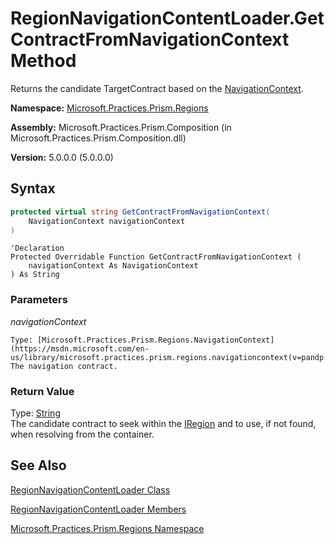 ﻿---
TOCTitle: GetContractFromNavigationContext Method
Title: 'RegionNavigationContentLoader.GetContractFromNavigationContext Method (Microsoft.Practices.Prism.Regions)'
ms:assetid: 'M:Microsoft.Practices.Prism.Regions.RegionNavigationContentLoader.GetContractFromNavigationContext(Microsoft.Practices.Prism.Regions.NavigationContext)'
ms:mtpsurl: 'https://msdn.microsoft.com/en-us/library/microsoft.practices.prism.regions.regionnavigationcontentloader.getcontractfromnavigationcontext(v=pandp.50)'
---

# RegionNavigationContentLoader.GetContractFromNavigationContext Method

Returns the candidate TargetContract based on the [NavigationContext](https://msdn.microsoft.com/en-us/library/microsoft.practices.prism.regions.navigationcontext(v=pandp.50)).

**Namespace:** [Microsoft.Practices.Prism.Regions](https://msdn.microsoft.com/en-us/library/microsoft.practices.prism.regions(v=pandp.50))

**Assembly:** Microsoft.Practices.Prism.Composition (in Microsoft.Practices.Prism.Composition.dll)

**Version:** 5.0.0.0 (5.0.0.0)

## Syntax

```C#
protected virtual string GetContractFromNavigationContext(
	NavigationContext navigationContext
)
```

```VB
'Declaration
Protected Overridable Function GetContractFromNavigationContext ( 
	navigationContext As NavigationContext
) As String
```


### Parameters

*navigationContext*

    Type: [Microsoft.Practices.Prism.Regions.NavigationContext](https://msdn.microsoft.com/en-us/library/microsoft.practices.prism.regions.navigationcontext(v=pandp.50))
    The navigation contract.

### Return Value

Type: [String](http://msdn.microsoft.com/en-us/library/s1wwdcbf)<br/>
The candidate contract to seek within the [IRegion](https://msdn.microsoft.com/en-us/library/microsoft.practices.prism.regions.iregion(v=pandp.50)) and to use, if not found, when resolving from the container.

## See Also

[RegionNavigationContentLoader Class](https://msdn.microsoft.com/en-us/library/microsoft.practices.prism.regions.regionnavigationcontentloader(v=pandp.50))

[RegionNavigationContentLoader Members](https://msdn.microsoft.com/en-us/library/microsoft.practices.prism.regions.regionnavigationcontentloader_members(v=pandp.50))

[Microsoft.Practices.Prism.Regions Namespace](https://msdn.microsoft.com/en-us/library/microsoft.practices.prism.regions(v=pandp.50))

- Assignment: All the material above should be written out exactly, with images omitted.

- Solution to the exercise:
 ﻿---
TOCTitle: GetContractFromNavigationContext Method
Title: 'RegionNavigationContentLoader.GetContractFromNavigationContext Method (Microsoft.Practices.Prism.Regions)'
ms:assetid: 'M:Microsoft.Practices.Prism.Regions.RegionNavigationContentLoader.GetContractFromNavigationContext(Microsoft.Practices.Prism.Regions.NavigationContext)'
ms:mtpsurl: 'https://msdn.microsoft.com/en-us/library/microsoft.practices.prism.regions.regionnavigationcontentloader.getcontractfromnavigationcontext(v=pandp.50)'
---

# RegionNavigationContentLoader.GetContractFromNavigationContext Method

Returns the candidate TargetContract based on the [NavigationContext](https://msdn.microsoft.com/en-us/library/microsoft.practices.prism.regions.navigationcontext(v=pandp.50)).

**Namespace:** [Microsoft.Practices.Prism.Regions](https://msdn.microsoft.com/en-us/library/microsoft.practices.prism.regions(v=pandp.50))

**Assembly:** Microsoft.Practices.Prism.Composition (in Microsoft.Practices.Prism.Composition.dll)

**Version:** 5.0.0.0 (5.0.0.0)

## Syntax

```C#
protected virtual string GetContractFromNavigationContext(
	NavigationContext navigationContext
)
```

```VB
'Declaration
Protected Overridable Function GetContractFromNavigationContext ( 
	navigationContext As NavigationContext
) As String
```


### Parameters

*navigationContext*

    Type: [Microsoft.Practices.Prism.Regions.NavigationContext](https://msdn.microsoft.com/en-us/library/microsoft.practices.prism.regions.navigationcontext(v=pandp.50))
    The navigation contract.

### Return Value

Type: [String](http://msdn.microsoft.com/en-us/library/s1wwdcbf)<br/>
The candidate contract to seek within the [IRegion](https://msdn.microsoft.com/en-us/library/microsoft.practices.prism.regions.iregion(v=pandp.50)) and to use, if not found, when resolving from the container.

## See Also

[RegionNavigationContentLoader Class](https://msdn.microsoft.com/en-us/library/microsoft.practices.prism.regions.regionnavigationcontentloader(v=pandp.50))

[RegionNavigationContentLoader Members](https://msdn.microsoft.com/en-us/library/microsoft.practices.prism.regions.regionnavigationcontentloader_members(v=pandp.50))

[Microsoft.Practices.Prism.Regions Namespace](https://msdn.microsoft.com/en-us/library/microsoft.practices.prism.regions(v=pandp.50))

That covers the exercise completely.